(Dataset entries)
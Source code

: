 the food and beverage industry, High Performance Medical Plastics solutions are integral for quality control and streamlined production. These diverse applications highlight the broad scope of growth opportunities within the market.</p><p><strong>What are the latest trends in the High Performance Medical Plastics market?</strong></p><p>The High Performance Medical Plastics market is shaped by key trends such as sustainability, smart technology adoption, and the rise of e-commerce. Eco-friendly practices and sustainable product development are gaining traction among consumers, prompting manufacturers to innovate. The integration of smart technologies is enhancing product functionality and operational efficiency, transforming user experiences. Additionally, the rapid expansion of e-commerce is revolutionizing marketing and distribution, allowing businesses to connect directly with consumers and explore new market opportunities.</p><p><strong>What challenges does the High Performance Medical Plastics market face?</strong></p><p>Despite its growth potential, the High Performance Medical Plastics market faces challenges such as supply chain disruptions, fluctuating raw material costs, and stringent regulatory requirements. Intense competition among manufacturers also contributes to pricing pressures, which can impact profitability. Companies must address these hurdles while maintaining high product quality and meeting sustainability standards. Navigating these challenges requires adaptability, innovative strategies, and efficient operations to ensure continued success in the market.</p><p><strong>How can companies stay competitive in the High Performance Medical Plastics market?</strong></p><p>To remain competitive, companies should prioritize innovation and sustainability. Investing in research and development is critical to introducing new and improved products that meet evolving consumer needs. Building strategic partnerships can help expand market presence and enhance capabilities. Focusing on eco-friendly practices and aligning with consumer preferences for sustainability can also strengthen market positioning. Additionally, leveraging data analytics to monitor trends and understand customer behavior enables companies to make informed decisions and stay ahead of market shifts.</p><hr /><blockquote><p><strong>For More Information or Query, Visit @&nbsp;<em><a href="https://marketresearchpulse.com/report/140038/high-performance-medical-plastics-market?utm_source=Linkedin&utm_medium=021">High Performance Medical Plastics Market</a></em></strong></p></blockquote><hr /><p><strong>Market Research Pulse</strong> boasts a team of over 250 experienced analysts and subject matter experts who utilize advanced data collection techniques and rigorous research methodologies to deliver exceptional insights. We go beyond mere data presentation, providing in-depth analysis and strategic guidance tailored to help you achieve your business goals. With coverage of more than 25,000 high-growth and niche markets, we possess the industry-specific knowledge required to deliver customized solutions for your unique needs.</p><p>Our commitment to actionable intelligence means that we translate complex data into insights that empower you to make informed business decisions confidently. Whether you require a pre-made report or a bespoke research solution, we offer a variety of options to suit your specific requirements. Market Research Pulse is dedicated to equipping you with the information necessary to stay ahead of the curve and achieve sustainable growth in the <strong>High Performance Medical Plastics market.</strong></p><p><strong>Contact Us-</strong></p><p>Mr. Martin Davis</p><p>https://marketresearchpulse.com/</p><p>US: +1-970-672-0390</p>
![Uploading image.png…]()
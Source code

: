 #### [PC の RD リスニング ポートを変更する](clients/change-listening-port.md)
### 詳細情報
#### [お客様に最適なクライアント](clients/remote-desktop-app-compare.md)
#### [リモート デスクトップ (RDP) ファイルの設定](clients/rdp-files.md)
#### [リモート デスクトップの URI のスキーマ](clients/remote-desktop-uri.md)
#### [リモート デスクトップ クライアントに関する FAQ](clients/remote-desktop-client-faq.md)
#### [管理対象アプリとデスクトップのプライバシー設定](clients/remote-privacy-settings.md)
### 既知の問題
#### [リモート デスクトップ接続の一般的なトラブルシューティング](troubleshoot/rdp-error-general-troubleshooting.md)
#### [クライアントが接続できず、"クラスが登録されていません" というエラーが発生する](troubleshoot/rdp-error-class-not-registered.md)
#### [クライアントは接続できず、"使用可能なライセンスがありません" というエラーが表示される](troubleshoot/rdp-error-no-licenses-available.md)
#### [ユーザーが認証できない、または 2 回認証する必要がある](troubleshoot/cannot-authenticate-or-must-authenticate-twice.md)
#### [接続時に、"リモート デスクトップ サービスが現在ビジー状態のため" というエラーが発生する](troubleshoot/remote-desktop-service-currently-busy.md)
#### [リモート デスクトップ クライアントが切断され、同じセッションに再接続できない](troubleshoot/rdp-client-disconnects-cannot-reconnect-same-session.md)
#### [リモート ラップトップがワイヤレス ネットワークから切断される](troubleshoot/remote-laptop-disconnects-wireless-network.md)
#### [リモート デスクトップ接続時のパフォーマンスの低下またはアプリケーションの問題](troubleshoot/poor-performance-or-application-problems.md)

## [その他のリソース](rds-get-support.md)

▶ **What you should do**
Determine which lines above include the word "error", and report those lines in full.

▶ **Answer to this problem**
#### [リモート デスクトップ接続の一般的なトラブルシューティング](troubleshoot/rdp-error-general-troubleshooting.md)
#### [クライアントが接続できず、"クラスが登録されていません" というエラーが発生する](troubleshoot/rdp-error-class-not-registered.md)
#### [クライアントは接続できず、"使用可能なライセンスがありません" というエラーが表示される](troubleshoot/rdp-error-no-licenses-available.md)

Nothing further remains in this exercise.